As it goes in life, you cannot hide your habits, your actual character, when you leave your house. (I can't anyway. God is bent on humiliating me with any hidden things in my life). And so anywhere, at any time, if I perceive I am alone, I will inevitably voice any and every thought. Sing whatever comes to mind (as loudly as I hear it in my head). Tell Jesus whatever I need to say to Him. And, occasionally, dance if it strikes me as necessary. 

Today, my office is empty. And so, I'm singing to myself (because in my head I sound exactly like Adele singing "Right as Rain"). I sip a Diet Coke and say aloud, "I love Diet Coke." I tell myself what I'm doing as I work, "Ok.
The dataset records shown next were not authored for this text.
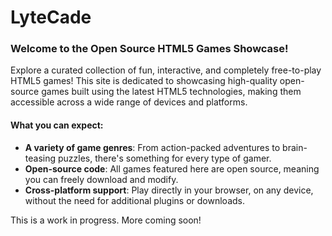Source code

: # LyteCade

### **Welcome to the Open Source HTML5 Games Showcase!**  
Explore a curated collection of fun, interactive, and completely free-to-play HTML5 games! This site is dedicated to showcasing high-quality open-source games built using the latest HTML5 technologies, making them accessible across a wide range of devices and platforms. 

#### **What you can expect:**
- **A variety of game genres**: From action-packed adventures to brain-teasing puzzles, there's something for every type of gamer.
- **Open-source code**: All games featured here are open source, meaning you can freely download and modify.
- **Cross-platform support**: Play directly in your browser, on any device, without the need for additional plugins or downloads.

This is a work in progress. More coming soon!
Good. Now, let's email so-and-so and then we'll process that paperwork and work on the message for Wednesday" (who is "we" anyway?). I encounter a sugar craving and exclaim, "Ooooh. I want some peanut M&M's." 

And then, as I walk into the next room, I find Brother Ed, one of the many incredible men of our church, working on a bathroom we're renovating. He's classy, so he'll act like he didn't hear me. And I'm embarrassed, so I'll act like there's no way he could have. And I'll go back to office and continue my "conversation". 

Our pastors are out of the office for two weeks. And my co-worker is part-time. You should probably sneak into the church office if you need some entertainment in the next few days...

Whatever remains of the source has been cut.